Leave out the pictures and repeat the entries below verbatim.

Listed records:
-*-

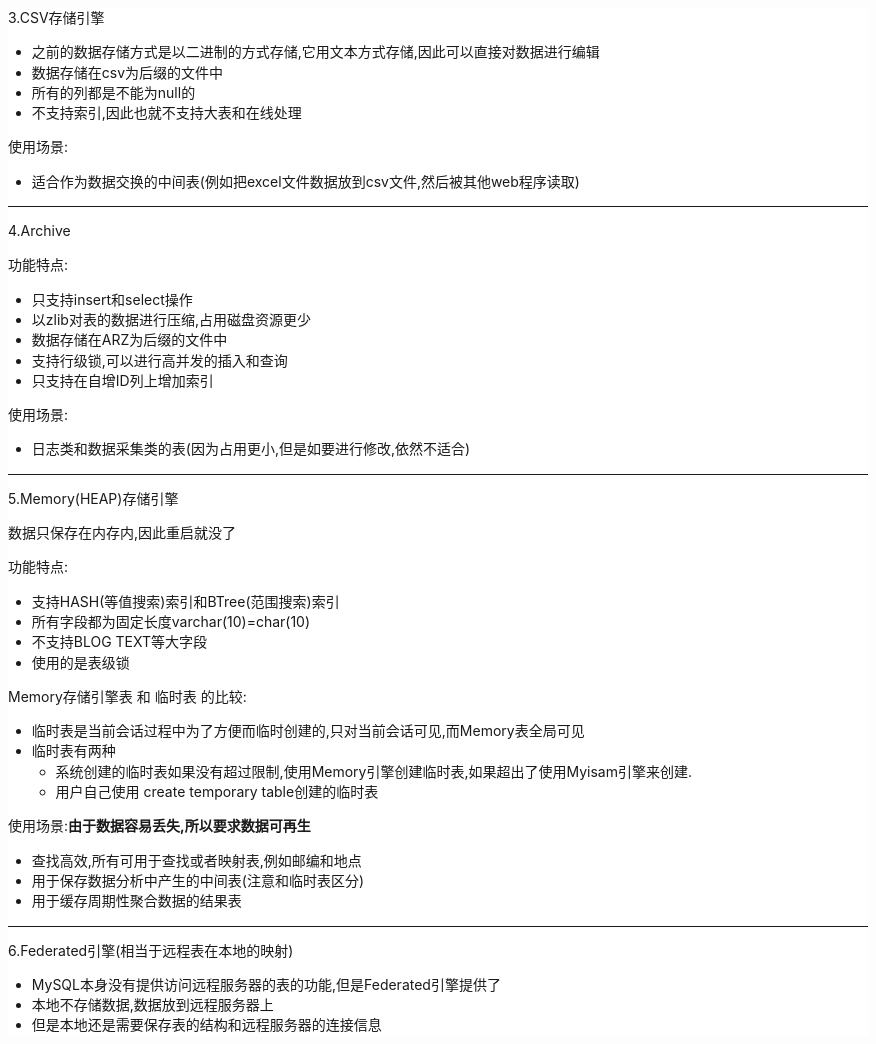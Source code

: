 
3.CSV存储引擎

- 之前的数据存储方式是以二进制的方式存储,它用文本方式存储,因此可以直接对数据进行编辑
- 数据存储在csv为后缀的文件中
- 所有的列都是不能为null的
- 不支持索引,因此也就不支持大表和在线处理

使用场景:

- 适合作为数据交换的中间表(例如把excel文件数据放到csv文件,然后被其他web程序读取)

---

4.Archive

功能特点:

- 只支持insert和select操作
- 以zlib对表的数据进行压缩,占用磁盘资源更少
- 数据存储在ARZ为后缀的文件中
- 支持行级锁,可以进行高并发的插入和查询
- 只支持在自增ID列上增加索引

使用场景:

- 日志类和数据采集类的表(因为占用更小,但是如要进行修改,依然不适合)

---

5.Memory(HEAP)存储引擎

数据只保存在内存内,因此重启就没了

功能特点:

- 支持HASH(等值搜索)索引和BTree(范围搜索)索引
- 所有字段都为固定长度varchar(10)=char(10)
- 不支持BLOG TEXT等大字段
- 使用的是表级锁



Memory存储引擎表 和  临时表 的比较:

- 临时表是当前会话过程中为了方便而临时创建的,只对当前会话可见,而Memory表全局可见
- 临时表有两种
  - 系统创建的临时表如果没有超过限制,使用Memory引擎创建临时表,如果超出了使用Myisam引擎来创建.
  - 用户自己使用 create temporary table创建的临时表

使用场景:**由于数据容易丢失,所以要求数据可再生**

- 查找高效,所有可用于查找或者映射表,例如邮编和地点
- 用于保存数据分析中产生的中间表(注意和临时表区分)
- 用于缓存周期性聚合数据的结果表

---

6.Federated引擎(相当于远程表在本地的映射)

- MySQL本身没有提供访问远程服务器的表的功能,但是Federated引擎提供了
- 本地不存储数据,数据放到远程服务器上
- 但是本地还是需要保存表的结构和远程服务器的连接信息
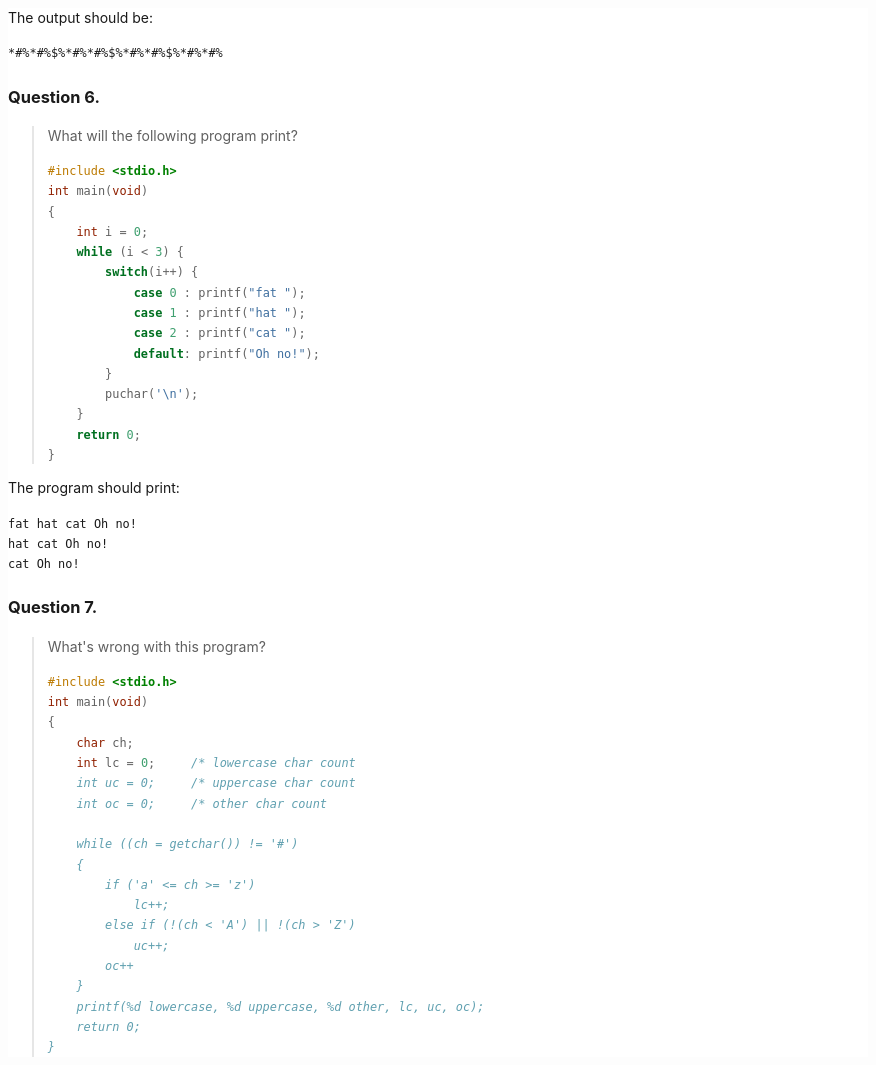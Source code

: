 
The output should be:
```terminal
*#%*#%$%*#%*#%$%*#%*#%$%*#%*#%

```

### Question 6.
> What will the following program print?
> ```c
> #include <stdio.h>
> int main(void)
> {
>     int i = 0;
>     while (i < 3) {
>         switch(i++) {
>             case 0 : printf("fat ");
>             case 1 : printf("hat ");
>             case 2 : printf("cat ");
>             default: printf("Oh no!");
>         }
>         puchar('\n');
>     }
>     return 0;
> }
> ```

The program should print:
```terminal
fat hat cat Oh no!
hat cat Oh no!
cat Oh no!

```

### Question 7.
> What's wrong with this program?
> ```c
> #include <stdio.h>
> int main(void)
> {
>     char ch;
>     int lc = 0;     /* lowercase char count
>     int uc = 0;     /* uppercase char count
>     int oc = 0;     /* other char count
> 
>     while ((ch = getchar()) != '#')
>     {
>         if ('a' <= ch >= 'z')
>             lc++;
>         else if (!(ch < 'A') || !(ch > 'Z')
>             uc++;
>         oc++
>     }
>     printf(%d lowercase, %d uppercase, %d other, lc, uc, oc);
>     return 0;
> }
> ```
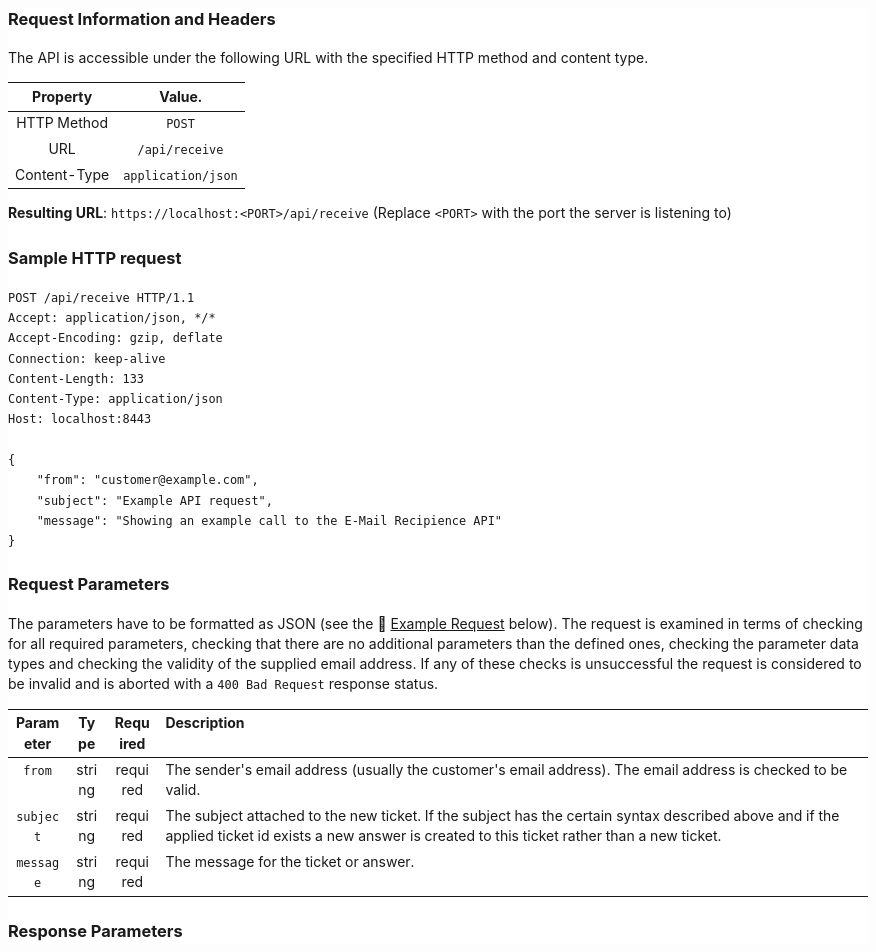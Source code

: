 ### Request Information and Headers

The API is accessible under the following URL with the specified HTTP method and
content type.

| **Property** |     **Value**.     |
| :----------: | :----------------: |
| HTTP Method  |       `POST`       |
|     URL      |   `/api/receive`   |
| Content-Type | `application/json` |

**Resulting URL**: `https://localhost:<PORT>/api/receive` (Replace `<PORT>` with
the port the server is listening to)

### Sample HTTP request

```http
POST /api/receive HTTP/1.1
Accept: application/json, */*
Accept-Encoding: gzip, deflate
Connection: keep-alive
Content-Length: 133
Content-Type: application/json
Host: localhost:8443

{
    "from": "customer@example.com",
    "subject": "Example API request",
    "message": "Showing an example call to the E-Mail Recipience API"
}
```

### Request Parameters

The parameters have to be formatted as JSON (see the
:paperclip: [Example Request](#example-request) below). The request is examined
in terms of checking for all required parameters, checking that there are no
additional parameters than the defined ones, checking the parameter data types
and checking the validity of the supplied email address. If any of these checks
is unsuccessful the request is considered to be invalid and is aborted with a
`400 Bad Request` response status.

| **Parameter** | **Type** | **Required** | **Description**                                                                                                                                                                                    |
| :-----------: | :------: | :----------: | :------------------------------------------------------------------------------------------------------------------------------------------------------------------------------------------------- |
|    `from`     |  string  |   required   | The sender's email address (usually the customer's email address). The email address is checked to be valid.                                                                                       |
|   `subject`   |  string  |   required   | The subject attached to the new ticket. If the subject has the certain syntax described above and if the applied ticket id exists a new answer is created to this ticket rather than a new ticket. |
|   `message`   |  string  |   required   | The message for the ticket or answer.                                                                                                                                                              |

### Response Parameters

-*-

Written response:
Source code

: 
3.CSV存储引擎

- 之前的数据存储方式是以二进制的方式存储,它用文本方式存储,因此可以直接对数据进行编辑
- 数据存储在csv为后缀的文件中
- 所有的列都是不能为null的
- 不支持索引,因此也就不支持大表和在线处理

使用场景:

- 适合作为数据交换的中间表(例如把excel文件数据放到csv文件,然后被其他web程序读取)

---

4.Archive

功能特点:

- 只支持insert和select操作
- 以zlib对表的数据进行压缩,占用磁盘资源更少
- 数据存储在ARZ为后缀的文件中
- 支持行级锁,可以进行高并发的插入和查询
- 只支持在自增ID列上增加索引

使用场景:

- 日志类和数据采集类的表(因为占用更小,但是如要进行修改,依然不适合)

---

5.Memory(HEAP)存储引擎

数据只保存在内存内,因此重启就没了

功能特点:

- 支持HASH(等值搜索)索引和BTree(范围搜索)索引
- 所有字段都为固定长度varchar(10)=char(10)
- 不支持BLOG TEXT等大字段
- 使用的是表级锁



Memory存储引擎表 和  临时表 的比较:

- 临时表是当前会话过程中为了方便而临时创建的,只对当前会话可见,而Memory表全局可见
- 临时表有两种
  - 系统创建的临时表如果没有超过限制,使用Memory引擎创建临时表,如果超出了使用Myisam引擎来创建.
  - 用户自己使用 create temporary table创建的临时表

使用场景:**由于数据容易丢失,所以要求数据可再生**

- 查找高效,所有可用于查找或者映射表,例如邮编和地点
- 用于保存数据分析中产生的中间表(注意和临时表区分)
- 用于缓存周期性聚合数据的结果表

---

6.Federated引擎(相当于远程表在本地的映射)

- MySQL本身没有提供访问远程服务器的表的功能,但是Federated引擎提供了
- 本地不存储数据,数据放到远程服务器上
- 但是本地还是需要保存表的结构和远程服务器的连接信息
Source code

: 
The output should be:
```terminal
*#%*#%$%*#%*#%$%*#%*#%$%*#%*#%

```

### Question 6.
> What will the following program print?
> ```c
> #include <stdio.h>
> int main(void)
> {
>     int i = 0;
>     while (i < 3) {
>         switch(i++) {
>             case 0 : printf("fat ");
>             case 1 : printf("hat ");
>             case 2 : printf("cat ");
>             default: printf("Oh no!");
>         }
>         puchar('\n');
>     }
>     return 0;
> }
> ```

The program should print:
```terminal
fat hat cat Oh no!
hat cat Oh no!
cat Oh no!

```

### Question 7.
> What's wrong with this program?
> ```c
> #include <stdio.h>
> int main(void)
> {
>     char ch;
>     int lc = 0;     /* lowercase char count
>     int uc = 0;     /* uppercase char count
>     int oc = 0;     /* other char count
> 
>     while ((ch = getchar()) != '#')
>     {
>         if ('a' <= ch >= 'z')
>             lc++;
>         else if (!(ch < 'A') || !(ch > 'Z')
>             uc++;
>         oc++
>     }
>     printf(%d lowercase, %d uppercase, %d other, lc, uc, oc);
>     return 0;
> }
> ```
Source code

: ### Request Information and Headers

The API is accessible under the following URL with the specified HTTP method and
content type.

| **Property** |     **Value**.     |
| :----------: | :----------------: |
| HTTP Method  |       `POST`       |
|     URL      |   `/api/receive`   |
| Content-Type | `application/json` |

**Resulting URL**: `https://localhost:<PORT>/api/receive` (Replace `<PORT>` with
the port the server is listening to)

### Sample HTTP request

```http
POST /api/receive HTTP/1.1
Accept: application/json, */*
Accept-Encoding: gzip, deflate
Connection: keep-alive
Content-Length: 133
Content-Type: application/json
Host: localhost:8443

{
    "from": "customer@example.com",
    "subject": "Example API request",
    "message": "Showing an example call to the E-Mail Recipience API"
}
```

### Request Parameters

The parameters have to be formatted as JSON (see the
:paperclip: [Example Request](#example-request) below). The request is examined
in terms of checking for all required parameters, checking that there are no
additional parameters than the defined ones, checking the parameter data types
and checking the validity of the supplied email address. If any of these checks
is unsuccessful the request is considered to be invalid and is aborted with a
`400 Bad Request` response status.

| **Parameter** | **Type** | **Required** | **Description**                                                                                                                                                                                    |
| :-----------: | :------: | :----------: | :------------------------------------------------------------------------------------------------------------------------------------------------------------------------------------------------- |
|    `from`     |  string  |   required   | The sender's email address (usually the customer's email address). The email address is checked to be valid.                                                                                       |
|   `subject`   |  string  |   required   | The subject attached to the new ticket. If the subject has the certain syntax described above and if the applied ticket id exists a new answer is created to this ticket rather than a new ticket. |
|   `message`   |  string  |   required   | The message for the ticket or answer.                                                                                                                                                              |

### Response Parameters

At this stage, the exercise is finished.